Sunday, February 11, 2007

Advanced-Remote Pairs

Remote Pairs
I've coined Remote Pairs to distinguish this new strategy/test/check, whatever, from the simpler more obvious pairs. Since first writing about it the strategy has been expanded in several directions and is more common than first thought. Pairs occur where two or more squares have the same two possible numbers. A locked pair is two such squares which lock each other in. For example, in the diagram on the right in the top row: 6 and 9 occur twice (labelled A and B) as a pair on the same row. This means the number 6 and the number 9 MUST occur in both squares. We can therefore eliminate other 6s and 9s from the same row. Same rule applies to boxes and columns.

On the diagram on the right I have marked all locked pairs with a red line. These are AB, AC, BD, CD and DE. You can load and view the whole of this board from the main Sudoku page. Look for Remote Pair Test in the drop downlist of examples. The point of this test/strategy is that we want to eliminate the 9 from square Z and leave the 8. Can we do this logically, or must we guess? What about square X which also looks like a candidate for removing the 6 and 9?
To do this we must prove that A and E are themselves a locked pair. But how can we do this when they are not in the same row, column or box? We must also prove that B and E are NOT a locked pair, otherwise we'd have to remove the 6 and 9 from X as well.
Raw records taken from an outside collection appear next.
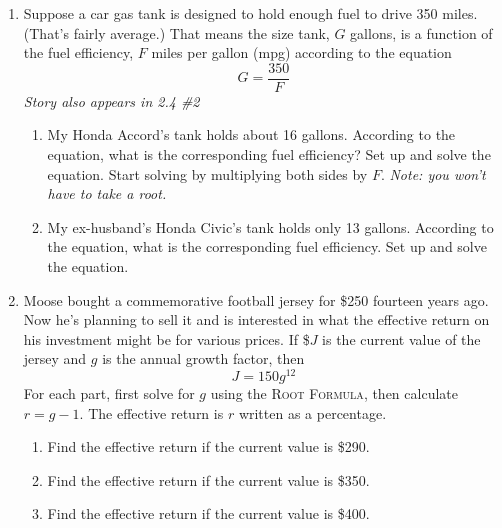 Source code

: \begin{enumerate}
\newpage %

\item Suppose a car gas tank is designed to hold enough fuel to drive 350 miles. (That's fairly average.)  That means the size tank, $G$ gallons, is a function of the fuel efficiency, $F$ miles per gallon (mpg) according to the equation  $$G = \frac{350}{F}$$
 \hfill \emph{Story also appears in 2.4 \#2}

\begin{enumerate}
\item My Honda Accord's tank holds about 16 gallons.  According to the equation, what is the corresponding fuel efficiency?  Set up and solve the equation.  Start solving by multiplying both sides by $F$.  \emph{Note: you won't have to take a root.} \vfill
\item My ex-husband's Honda Civic's tank holds only 13 gallons.  According to the equation, what is the corresponding fuel efficiency. Set up and solve the equation. \vfill
\end{enumerate}  

\newpage %

\item Moose bought a commemorative football jersey for \$250 fourteen years ago.  Now he's planning to sell it and is interested in what the effective return on his investment might be for various prices. If  \$$J$ is the current value of the jersey and $g$ is the annual growth factor, then
 $$J=150g^{12}$$
 For each part, first solve for $g$ using the \textsc{Root Formula}, then calculate $r=g-1$.  The effective return is $r$ written as a percentage.
\begin{enumerate}
\item Find the effective return if the current value is \$290. \vfill
\item Find the effective return if the current value is \$350. \vfill
\item Find the effective return if the current value is \$400. \vfill
\end{enumerate}

\end{enumerate}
Visually we can see that if B is a 6 then D must be a nine so that E must be a 6. B and E are complementary pairs since they MUST have the same number, be it 6 or 9. Likewise A and D.
Consider Figure 1. We have five squares with the same pairs of numbers. Arranged in a pentagram as a network diagram each square has four links to every other square.I have drawn in red the links between locked pairs and ignored all other links. Let us say these links have a distance of 1 between the nodes.

Now, in figure 2, we map all the pathways of distance 2. Valid pathways must be along the routes defined in Figure 1. What we are mapping here is all the complementary pairs, and I've drawn the links green. Topologically there cannot be ANY red links matching two locked pairs with distance 2.

In figure 3, we are mapping all the possible pathways of distance 3. These paths represent connections between newly discovered locked pairs. There are only two possible paths in this example, and again they can only be between locked pairs at this distance.
If we had more nodes we could carry on like this and look for distance 4 paths representing new complementary pairs but distance 4 is not possible in this example.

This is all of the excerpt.